Exercise aim:
In the data, find each line where the word "Plugging" appears and list that line.

Collection entries:

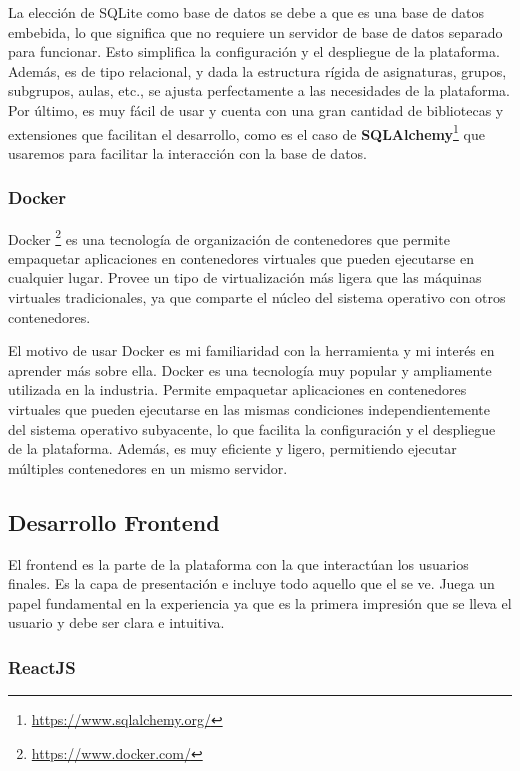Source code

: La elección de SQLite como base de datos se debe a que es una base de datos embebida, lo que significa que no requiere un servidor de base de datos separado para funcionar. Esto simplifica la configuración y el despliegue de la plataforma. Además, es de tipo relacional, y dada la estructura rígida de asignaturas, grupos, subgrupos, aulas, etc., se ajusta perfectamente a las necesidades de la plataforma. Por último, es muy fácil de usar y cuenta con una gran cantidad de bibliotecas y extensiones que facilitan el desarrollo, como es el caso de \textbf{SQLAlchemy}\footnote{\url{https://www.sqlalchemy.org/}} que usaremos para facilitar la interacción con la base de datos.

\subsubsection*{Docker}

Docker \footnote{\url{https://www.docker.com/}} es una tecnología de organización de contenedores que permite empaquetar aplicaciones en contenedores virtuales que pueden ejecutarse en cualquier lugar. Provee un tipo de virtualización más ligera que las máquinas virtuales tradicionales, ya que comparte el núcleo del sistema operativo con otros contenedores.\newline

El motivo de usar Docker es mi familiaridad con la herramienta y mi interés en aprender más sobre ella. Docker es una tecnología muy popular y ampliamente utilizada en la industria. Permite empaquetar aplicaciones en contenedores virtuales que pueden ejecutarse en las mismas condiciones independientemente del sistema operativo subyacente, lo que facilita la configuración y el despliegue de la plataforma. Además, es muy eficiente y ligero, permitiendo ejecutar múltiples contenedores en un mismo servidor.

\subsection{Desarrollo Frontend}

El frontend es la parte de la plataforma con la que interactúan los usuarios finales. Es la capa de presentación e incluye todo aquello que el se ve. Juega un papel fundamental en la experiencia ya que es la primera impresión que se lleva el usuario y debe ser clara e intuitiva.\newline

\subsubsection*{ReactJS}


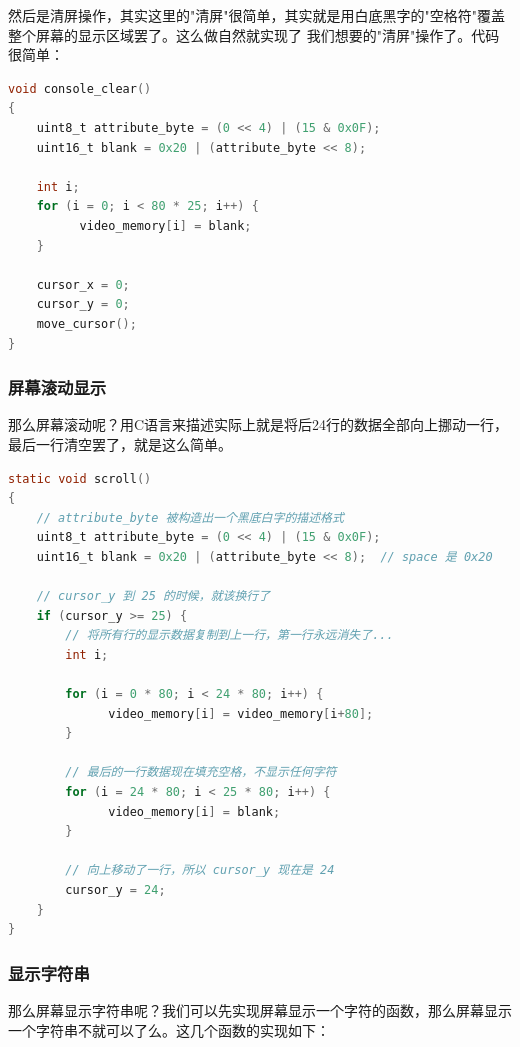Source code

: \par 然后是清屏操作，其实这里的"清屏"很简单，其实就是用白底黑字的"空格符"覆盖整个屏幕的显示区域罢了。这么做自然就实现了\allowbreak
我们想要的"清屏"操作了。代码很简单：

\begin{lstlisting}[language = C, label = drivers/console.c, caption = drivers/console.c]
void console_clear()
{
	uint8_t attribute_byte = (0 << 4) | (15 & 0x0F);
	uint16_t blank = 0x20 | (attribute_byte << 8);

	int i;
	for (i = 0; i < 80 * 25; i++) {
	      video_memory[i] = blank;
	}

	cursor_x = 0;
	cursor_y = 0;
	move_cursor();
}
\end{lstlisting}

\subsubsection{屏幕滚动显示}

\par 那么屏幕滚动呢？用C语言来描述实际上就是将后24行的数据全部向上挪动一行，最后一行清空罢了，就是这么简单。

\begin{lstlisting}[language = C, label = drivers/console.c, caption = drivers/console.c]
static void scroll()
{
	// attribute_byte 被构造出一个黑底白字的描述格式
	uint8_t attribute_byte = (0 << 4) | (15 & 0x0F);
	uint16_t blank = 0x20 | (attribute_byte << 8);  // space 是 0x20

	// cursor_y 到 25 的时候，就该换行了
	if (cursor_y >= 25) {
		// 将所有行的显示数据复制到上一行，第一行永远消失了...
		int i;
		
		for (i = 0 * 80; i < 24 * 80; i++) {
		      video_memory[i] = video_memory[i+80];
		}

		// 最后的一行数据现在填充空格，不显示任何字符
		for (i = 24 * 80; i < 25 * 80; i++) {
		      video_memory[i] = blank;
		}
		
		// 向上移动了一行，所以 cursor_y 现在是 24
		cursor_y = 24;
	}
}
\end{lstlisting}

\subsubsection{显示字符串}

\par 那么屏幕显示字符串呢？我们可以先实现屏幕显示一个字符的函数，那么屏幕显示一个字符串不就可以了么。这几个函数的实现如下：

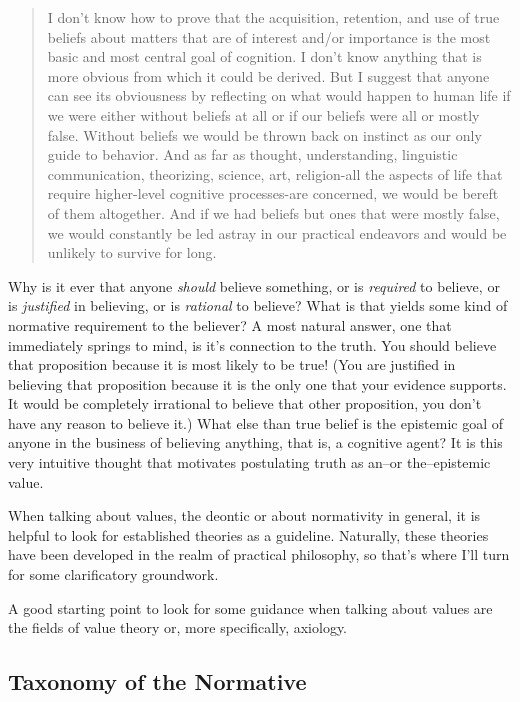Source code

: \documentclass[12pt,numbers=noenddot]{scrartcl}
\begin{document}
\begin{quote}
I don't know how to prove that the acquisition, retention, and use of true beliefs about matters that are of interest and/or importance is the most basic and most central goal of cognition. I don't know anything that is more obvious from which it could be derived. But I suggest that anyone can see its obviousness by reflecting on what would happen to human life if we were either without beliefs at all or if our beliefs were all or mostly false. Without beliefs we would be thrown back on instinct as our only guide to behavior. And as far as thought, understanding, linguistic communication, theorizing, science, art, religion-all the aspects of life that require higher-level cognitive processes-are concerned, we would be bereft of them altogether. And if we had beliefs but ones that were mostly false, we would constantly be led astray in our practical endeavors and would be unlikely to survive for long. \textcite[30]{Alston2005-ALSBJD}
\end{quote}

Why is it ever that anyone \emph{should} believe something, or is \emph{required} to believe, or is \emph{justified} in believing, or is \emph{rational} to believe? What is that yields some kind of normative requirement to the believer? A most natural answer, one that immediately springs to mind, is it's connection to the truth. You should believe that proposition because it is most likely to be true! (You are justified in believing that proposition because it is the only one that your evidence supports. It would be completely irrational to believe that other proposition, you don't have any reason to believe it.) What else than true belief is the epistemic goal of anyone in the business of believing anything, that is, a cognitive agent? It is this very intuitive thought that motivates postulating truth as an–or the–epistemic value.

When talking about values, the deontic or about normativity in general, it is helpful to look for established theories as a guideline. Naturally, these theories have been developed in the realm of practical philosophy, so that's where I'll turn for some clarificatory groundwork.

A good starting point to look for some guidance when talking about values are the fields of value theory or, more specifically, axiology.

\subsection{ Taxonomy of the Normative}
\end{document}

--

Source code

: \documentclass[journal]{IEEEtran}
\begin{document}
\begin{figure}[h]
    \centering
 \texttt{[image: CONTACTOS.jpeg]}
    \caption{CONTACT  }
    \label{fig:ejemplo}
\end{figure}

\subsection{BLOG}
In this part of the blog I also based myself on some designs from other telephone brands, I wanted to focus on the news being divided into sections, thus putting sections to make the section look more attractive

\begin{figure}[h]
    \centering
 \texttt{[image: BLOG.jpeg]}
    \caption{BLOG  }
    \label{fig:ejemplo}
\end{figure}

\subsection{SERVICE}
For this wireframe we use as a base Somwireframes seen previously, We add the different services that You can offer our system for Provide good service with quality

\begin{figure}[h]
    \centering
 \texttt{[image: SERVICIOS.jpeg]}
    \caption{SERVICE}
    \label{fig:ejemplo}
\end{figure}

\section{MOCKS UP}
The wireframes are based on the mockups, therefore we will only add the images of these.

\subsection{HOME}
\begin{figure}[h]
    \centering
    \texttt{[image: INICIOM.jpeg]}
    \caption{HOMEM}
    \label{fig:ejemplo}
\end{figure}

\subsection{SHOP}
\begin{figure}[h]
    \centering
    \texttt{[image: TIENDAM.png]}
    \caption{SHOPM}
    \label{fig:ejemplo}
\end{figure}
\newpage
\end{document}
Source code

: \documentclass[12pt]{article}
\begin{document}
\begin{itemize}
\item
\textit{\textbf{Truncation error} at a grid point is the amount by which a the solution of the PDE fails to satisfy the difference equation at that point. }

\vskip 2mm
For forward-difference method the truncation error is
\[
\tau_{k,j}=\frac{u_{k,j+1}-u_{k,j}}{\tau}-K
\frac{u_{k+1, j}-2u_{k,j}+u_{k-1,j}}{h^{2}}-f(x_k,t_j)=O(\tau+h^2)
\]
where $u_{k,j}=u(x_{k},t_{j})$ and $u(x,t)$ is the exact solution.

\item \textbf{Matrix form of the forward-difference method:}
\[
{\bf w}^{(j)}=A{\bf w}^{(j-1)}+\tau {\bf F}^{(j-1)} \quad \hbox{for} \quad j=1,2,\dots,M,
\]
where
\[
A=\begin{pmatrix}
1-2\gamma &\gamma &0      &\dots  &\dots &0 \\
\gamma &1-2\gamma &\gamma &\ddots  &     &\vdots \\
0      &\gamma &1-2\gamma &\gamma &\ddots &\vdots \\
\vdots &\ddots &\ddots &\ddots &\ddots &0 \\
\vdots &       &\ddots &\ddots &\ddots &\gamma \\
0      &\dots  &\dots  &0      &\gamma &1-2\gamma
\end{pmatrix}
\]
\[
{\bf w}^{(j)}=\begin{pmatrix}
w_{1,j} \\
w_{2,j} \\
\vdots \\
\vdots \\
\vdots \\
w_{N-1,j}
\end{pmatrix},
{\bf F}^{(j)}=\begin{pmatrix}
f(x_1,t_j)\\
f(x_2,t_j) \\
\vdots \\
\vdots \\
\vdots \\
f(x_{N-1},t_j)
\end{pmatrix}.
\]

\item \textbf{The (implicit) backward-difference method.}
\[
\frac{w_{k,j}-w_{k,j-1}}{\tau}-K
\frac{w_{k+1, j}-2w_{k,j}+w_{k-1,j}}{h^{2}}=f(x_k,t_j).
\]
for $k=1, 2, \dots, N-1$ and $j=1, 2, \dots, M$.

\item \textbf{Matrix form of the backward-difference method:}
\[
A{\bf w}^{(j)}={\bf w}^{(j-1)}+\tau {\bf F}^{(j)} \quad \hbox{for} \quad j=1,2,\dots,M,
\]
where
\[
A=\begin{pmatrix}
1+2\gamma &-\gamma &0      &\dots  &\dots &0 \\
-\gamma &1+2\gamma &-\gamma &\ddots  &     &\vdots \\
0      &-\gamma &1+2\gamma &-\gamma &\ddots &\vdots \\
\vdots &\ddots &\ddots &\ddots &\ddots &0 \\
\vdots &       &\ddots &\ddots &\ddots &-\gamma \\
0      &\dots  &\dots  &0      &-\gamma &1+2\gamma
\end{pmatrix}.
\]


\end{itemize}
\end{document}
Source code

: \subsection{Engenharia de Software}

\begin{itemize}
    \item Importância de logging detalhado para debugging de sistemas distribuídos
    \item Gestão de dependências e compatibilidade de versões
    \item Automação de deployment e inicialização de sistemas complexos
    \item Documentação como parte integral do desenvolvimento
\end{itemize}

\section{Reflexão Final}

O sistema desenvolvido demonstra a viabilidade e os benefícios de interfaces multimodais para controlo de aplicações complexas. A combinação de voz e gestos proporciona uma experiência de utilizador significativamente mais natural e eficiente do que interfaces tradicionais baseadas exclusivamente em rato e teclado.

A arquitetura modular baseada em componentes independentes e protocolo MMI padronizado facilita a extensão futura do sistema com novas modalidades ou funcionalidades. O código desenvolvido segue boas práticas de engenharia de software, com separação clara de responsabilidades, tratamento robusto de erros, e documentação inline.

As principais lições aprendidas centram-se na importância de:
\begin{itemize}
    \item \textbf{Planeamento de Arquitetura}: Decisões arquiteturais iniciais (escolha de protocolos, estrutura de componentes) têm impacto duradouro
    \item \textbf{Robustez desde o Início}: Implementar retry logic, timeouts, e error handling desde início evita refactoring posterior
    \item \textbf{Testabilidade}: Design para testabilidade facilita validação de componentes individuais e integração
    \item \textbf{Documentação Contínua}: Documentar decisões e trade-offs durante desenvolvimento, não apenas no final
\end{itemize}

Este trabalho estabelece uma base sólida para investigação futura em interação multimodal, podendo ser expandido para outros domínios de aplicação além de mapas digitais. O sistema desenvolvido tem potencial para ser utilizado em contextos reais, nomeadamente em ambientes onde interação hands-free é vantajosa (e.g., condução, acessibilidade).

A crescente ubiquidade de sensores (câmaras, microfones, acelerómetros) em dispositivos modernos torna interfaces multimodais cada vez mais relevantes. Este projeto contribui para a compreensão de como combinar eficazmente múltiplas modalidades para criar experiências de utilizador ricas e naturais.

==

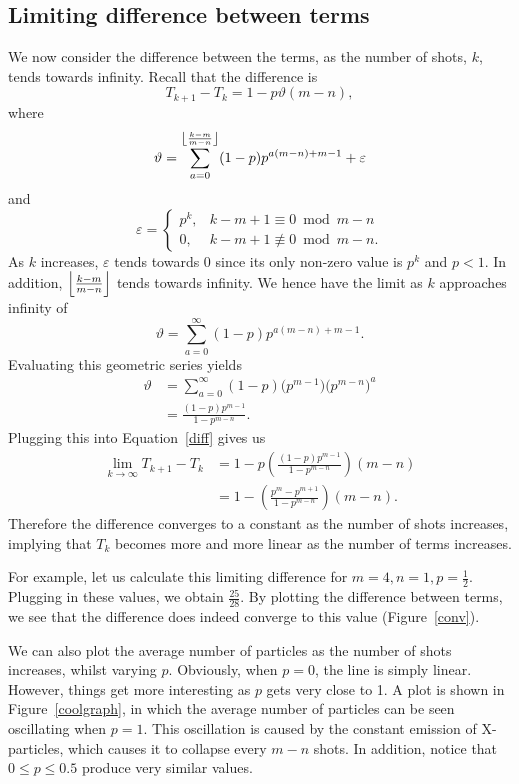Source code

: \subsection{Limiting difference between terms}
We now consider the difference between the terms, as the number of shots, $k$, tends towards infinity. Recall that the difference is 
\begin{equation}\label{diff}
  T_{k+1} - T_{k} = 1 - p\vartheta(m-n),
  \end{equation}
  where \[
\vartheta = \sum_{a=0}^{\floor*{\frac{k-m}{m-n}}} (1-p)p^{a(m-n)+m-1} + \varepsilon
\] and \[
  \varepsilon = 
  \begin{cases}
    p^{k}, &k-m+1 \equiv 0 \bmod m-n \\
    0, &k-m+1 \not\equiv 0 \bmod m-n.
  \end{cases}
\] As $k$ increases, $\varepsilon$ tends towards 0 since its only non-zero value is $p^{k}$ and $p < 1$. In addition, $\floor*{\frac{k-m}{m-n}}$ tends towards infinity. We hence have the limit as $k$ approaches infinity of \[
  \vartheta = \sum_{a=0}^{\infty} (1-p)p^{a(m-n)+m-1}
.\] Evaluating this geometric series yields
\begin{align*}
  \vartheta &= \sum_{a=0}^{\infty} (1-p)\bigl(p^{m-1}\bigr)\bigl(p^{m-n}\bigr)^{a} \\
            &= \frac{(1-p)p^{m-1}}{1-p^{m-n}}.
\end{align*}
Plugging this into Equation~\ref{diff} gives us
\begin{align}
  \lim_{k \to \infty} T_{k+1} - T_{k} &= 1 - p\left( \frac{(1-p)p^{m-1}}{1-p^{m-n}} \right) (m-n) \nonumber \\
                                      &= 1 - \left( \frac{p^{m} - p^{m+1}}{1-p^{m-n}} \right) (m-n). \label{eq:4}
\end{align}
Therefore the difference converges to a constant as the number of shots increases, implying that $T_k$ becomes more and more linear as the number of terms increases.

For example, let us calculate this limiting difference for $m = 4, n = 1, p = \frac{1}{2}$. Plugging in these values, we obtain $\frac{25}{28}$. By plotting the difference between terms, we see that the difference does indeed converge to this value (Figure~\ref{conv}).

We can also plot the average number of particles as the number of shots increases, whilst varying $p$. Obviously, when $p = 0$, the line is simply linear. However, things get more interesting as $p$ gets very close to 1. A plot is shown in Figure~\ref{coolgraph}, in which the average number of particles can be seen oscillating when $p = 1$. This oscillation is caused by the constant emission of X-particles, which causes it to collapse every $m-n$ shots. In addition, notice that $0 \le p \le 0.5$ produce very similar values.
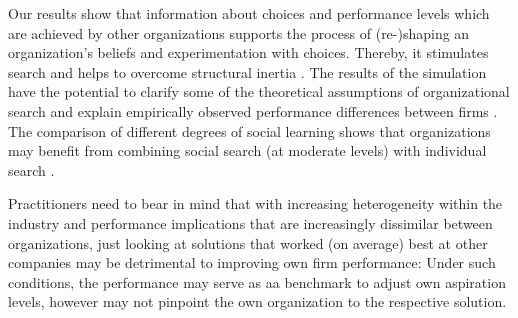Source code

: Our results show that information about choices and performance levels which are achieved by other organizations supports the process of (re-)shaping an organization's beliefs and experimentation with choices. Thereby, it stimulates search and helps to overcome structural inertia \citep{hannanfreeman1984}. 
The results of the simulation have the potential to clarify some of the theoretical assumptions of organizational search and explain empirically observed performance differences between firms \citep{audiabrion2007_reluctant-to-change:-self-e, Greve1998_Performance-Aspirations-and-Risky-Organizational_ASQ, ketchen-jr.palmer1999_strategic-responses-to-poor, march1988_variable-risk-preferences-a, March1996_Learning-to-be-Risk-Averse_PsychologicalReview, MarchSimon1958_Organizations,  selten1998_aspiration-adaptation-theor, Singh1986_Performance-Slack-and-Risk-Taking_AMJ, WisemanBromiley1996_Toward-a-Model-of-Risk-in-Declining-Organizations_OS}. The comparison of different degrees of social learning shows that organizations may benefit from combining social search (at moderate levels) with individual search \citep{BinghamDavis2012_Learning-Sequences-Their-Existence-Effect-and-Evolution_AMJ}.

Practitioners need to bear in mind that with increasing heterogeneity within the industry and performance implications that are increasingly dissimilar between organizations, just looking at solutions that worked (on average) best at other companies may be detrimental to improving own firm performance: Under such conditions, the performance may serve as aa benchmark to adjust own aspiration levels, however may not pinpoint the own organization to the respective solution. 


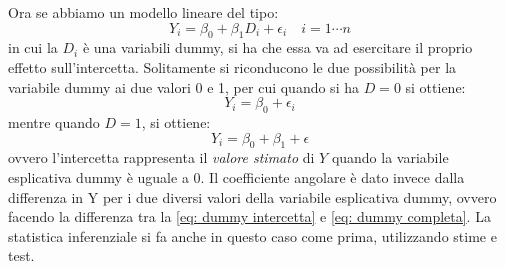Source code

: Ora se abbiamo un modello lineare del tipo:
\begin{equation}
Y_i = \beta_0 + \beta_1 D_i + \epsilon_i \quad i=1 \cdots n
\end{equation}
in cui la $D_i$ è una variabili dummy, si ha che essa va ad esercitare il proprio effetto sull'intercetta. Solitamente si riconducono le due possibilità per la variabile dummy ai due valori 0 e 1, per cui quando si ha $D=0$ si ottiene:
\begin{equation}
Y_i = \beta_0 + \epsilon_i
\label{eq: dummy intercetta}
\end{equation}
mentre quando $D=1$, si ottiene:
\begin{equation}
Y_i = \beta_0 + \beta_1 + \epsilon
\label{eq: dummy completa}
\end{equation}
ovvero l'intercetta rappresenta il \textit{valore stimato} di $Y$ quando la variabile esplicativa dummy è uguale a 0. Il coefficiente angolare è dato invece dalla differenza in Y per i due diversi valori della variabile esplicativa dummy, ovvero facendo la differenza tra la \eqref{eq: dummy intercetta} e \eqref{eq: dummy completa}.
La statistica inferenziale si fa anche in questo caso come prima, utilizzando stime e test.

Response area:
Plugging this into Equation~\ref{diff} gives us
For example, let us calculate this limiting difference for $m = 4, n = 1, p = \frac{1}{2}$. Plugging in these values, we obtain $\frac{25}{28}$. By plotting the difference between terms, we see that the difference does indeed converge to this value (Figure~\ref{conv}).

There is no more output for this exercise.